酒鬼薔薇事件の加害者と被害者遺族

神戸連続児童殺傷事件の件がヤフーにのっていたのでこれについて考えてみた。
内容は端的にいうと、加害者が、殺人事件について書いた手記を出版し、この本の印税を賠償の一部としてあてたいと遺族に申し出たが、拒否されたというものだ。
正直、これはどっちの気持ちもわからないし、想像するのも難しい。
殺した方の人間は、なんというか怪物だ。中学生でいて、男児のクビの掻っ切って、生首を持ち歩き校門に置く。こんなことできるなんて、それはもう別の生き物なので、その心情は理解に苦しむ。
殺された方の遺族のほうはどうなんだろう。もちろん自分の最愛の子供が残忍な方法で殺された当時は心は死んだだろう。自分自身におきかえて考えたらそれは想像に容易い。私なら自殺してしまうだろう。

だが、事件から20年たった今も果たして当時と同じ気持ちなんだろうか。
やられたほうはずっと忘れないというが、私も20年以上前だが凄惨ないじめ被害にあったことがある。殺人事件の遺族と同列には語れないが、当時はつらく毎日が重く、自分が死ぬか、相手を殺すか。それでしかこの地獄からは抜けられないと思っていた。

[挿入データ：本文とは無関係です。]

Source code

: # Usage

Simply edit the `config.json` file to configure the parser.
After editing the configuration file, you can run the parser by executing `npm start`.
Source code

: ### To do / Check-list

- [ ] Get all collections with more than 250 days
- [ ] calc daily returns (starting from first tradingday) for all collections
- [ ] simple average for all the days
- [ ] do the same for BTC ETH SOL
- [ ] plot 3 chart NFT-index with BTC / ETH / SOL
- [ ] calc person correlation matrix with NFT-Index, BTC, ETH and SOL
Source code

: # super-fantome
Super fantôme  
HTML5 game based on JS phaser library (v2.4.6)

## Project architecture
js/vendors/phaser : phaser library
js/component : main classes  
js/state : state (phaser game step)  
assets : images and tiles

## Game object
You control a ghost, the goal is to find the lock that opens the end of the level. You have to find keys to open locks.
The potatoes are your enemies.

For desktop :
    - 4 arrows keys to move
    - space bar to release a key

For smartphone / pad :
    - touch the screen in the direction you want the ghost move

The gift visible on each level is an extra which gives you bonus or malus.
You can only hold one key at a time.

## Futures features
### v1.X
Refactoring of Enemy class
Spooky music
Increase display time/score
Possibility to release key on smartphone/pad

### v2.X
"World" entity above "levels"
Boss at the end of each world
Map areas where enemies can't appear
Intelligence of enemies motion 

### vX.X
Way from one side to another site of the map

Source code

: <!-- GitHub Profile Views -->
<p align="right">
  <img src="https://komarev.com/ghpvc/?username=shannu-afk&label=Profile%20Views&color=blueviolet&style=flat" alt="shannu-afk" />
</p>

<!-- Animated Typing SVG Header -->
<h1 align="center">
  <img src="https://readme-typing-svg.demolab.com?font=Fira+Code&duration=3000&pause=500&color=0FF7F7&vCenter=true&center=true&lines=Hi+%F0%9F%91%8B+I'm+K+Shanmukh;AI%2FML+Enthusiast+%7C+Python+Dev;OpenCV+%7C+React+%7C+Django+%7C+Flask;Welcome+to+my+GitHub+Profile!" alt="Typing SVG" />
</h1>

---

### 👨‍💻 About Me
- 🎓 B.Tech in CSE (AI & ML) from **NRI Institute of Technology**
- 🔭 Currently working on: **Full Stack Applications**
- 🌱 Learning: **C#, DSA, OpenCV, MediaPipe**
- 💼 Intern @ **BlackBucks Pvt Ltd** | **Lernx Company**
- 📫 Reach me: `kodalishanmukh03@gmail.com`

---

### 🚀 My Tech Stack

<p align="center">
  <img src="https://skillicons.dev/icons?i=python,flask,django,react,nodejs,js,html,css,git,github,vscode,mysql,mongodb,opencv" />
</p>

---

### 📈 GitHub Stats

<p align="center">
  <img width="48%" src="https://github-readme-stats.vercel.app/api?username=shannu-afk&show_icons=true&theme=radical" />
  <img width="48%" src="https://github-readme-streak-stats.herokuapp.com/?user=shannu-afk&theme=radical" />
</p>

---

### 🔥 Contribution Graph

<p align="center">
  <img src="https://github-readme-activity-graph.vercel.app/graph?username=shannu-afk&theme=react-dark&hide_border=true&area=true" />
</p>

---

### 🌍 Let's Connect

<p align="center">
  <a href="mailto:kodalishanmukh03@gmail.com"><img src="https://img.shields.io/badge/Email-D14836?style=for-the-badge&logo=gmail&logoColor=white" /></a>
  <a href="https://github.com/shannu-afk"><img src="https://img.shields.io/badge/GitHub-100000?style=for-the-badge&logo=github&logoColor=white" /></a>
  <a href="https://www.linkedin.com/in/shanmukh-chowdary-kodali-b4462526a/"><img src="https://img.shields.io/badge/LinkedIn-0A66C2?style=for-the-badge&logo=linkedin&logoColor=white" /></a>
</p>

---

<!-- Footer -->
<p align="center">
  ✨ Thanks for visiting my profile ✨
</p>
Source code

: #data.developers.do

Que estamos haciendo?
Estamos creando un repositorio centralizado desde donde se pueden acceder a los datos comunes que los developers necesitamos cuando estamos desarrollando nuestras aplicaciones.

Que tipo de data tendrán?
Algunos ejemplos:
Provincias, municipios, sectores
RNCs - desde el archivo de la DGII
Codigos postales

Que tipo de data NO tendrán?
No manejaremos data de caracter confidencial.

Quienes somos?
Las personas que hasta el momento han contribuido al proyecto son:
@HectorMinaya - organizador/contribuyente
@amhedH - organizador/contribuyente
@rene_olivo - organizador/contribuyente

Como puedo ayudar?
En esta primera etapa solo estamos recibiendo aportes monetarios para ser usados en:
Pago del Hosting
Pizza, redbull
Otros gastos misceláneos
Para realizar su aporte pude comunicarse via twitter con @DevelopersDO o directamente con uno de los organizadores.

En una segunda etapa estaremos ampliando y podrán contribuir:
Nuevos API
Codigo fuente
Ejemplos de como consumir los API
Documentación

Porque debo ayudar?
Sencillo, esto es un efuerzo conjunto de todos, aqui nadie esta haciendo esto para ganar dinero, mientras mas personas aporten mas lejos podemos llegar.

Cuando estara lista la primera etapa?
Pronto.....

しかし今はそんな憎しみは消えている。もう顔もよく覚えてないが、当時の加害者には会いたくはないな。もし昔のことを謝りたい、賠償金を払いますというなら、金だけ振り込んでもらう。その金がどのような手段で得た金だろうが構わない。たとえ強盗した金であったとしても。金に色はないからな。

この被害者の遺族は手記による金なら受け取らないが、きっちり働いて稼いだ金なら受け取るといったらしい。おそらくは加害者の謝罪したい気持ちが本物であると知っているからそう思うのかもしれない。
それは手記の出版は被害者が望まないことで、裏切り行為であると考えたからなのかもしれない。


一方加害者は冒頭で述べた通りどこか欠落した人間でいわば怪物であったろう。それならば人にはその考えを推し量ることはできない。

だが長い矯正期間を経て真人間になってシャバに出てきたと仮定するならば、その彼もいろいろと考え、結果、彼なりに事件について後悔の念を抱き、被害者遺族に対して、贖罪したいという気持ちが芽生えたのかも。

なにをしても許されないだろうが、その気持ちを伝えるためにはやはり金しかないと。
だが働いて得られる金など微々たるもので、自身にできることは経験をもとにした本を出版、印税をそれに充てることしかないと考えたのではないだろうか。自身の謝意を表すためにには金の多寡で表現するしかなく、今回の手記出版に至ったんじゃないか。確かにまっとうな方法で大金を得るには彼にとってはそれがもっとも近道だ。だが、彼には遺族の気持ちをそこまで推し量れなかった。無理もないだろう。

純粋にできるだけの賠償をしたいと考えていて、決して自身の金儲けという矮小な考えで出版に至ったとは考えにくい。そしてそれを断られ、彼もまた傷ついているかもしれない。
まあ、ここまではすべて想像でしかないが、そういう被害者加害者の心情など特に考慮せず、こんな悲惨な事件までもをビジネス化した出版会社は批判されても仕方ないな。

どんな理屈をこねたとしてもこれは倫理に反するとは思うが。犯罪を助長すると思われても仕方ないわ。
だって人殺ししてそれを本にしたら売ってくれるんでしょ?ってなるじゃない。